### AIM OF THE TASK
Copy the data exactly, keeping every line intact.

Dataset entries:
+---+
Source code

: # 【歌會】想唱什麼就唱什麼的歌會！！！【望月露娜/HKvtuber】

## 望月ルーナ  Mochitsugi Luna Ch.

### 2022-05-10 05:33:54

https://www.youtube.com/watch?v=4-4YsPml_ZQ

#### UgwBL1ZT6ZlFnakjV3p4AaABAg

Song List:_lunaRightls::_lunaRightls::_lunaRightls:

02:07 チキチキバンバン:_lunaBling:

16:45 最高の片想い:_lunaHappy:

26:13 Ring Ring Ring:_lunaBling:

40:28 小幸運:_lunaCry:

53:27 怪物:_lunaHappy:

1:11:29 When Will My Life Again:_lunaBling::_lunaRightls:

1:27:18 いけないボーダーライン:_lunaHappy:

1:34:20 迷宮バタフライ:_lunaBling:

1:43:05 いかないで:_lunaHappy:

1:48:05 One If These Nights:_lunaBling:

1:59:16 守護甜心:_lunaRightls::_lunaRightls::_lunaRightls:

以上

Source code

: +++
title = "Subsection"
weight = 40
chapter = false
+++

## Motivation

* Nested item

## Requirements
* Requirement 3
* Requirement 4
+---+
### ANSWER AREA
Source code

: # 【歌會】想唱什麼就唱什麼的歌會！！！【望月露娜/HKvtuber】

## 望月ルーナ  Mochitsugi Luna Ch.

### 2022-05-10 05:33:54

https://www.youtube.com/watch?v=4-4YsPml_ZQ

#### UgwBL1ZT6ZlFnakjV3p4AaABAg

Song List:_lunaRightls::_lunaRightls::_lunaRightls:

02:07 チキチキバンバン:_lunaBling:

16:45 最高の片想い:_lunaHappy:

26:13 Ring Ring Ring:_lunaBling:

40:28 小幸運:_lunaCry:

53:27 怪物:_lunaHappy:

1:11:29 When Will My Life Again:_lunaBling::_lunaRightls:

1:27:18 いけないボーダーライン:_lunaHappy:

1:34:20 迷宮バタフライ:_lunaBling:

1:43:05 いかないで:_lunaHappy:

1:48:05 One If These Nights:_lunaBling:

1:59:16 守護甜心:_lunaRightls::_lunaRightls::_lunaRightls:

以上

Source code

: +++
title = "Subsection"
weight = 40
chapter = false
+++

## Motivation

* Nested item

## Requirements
* Requirement 3
* Requirement 4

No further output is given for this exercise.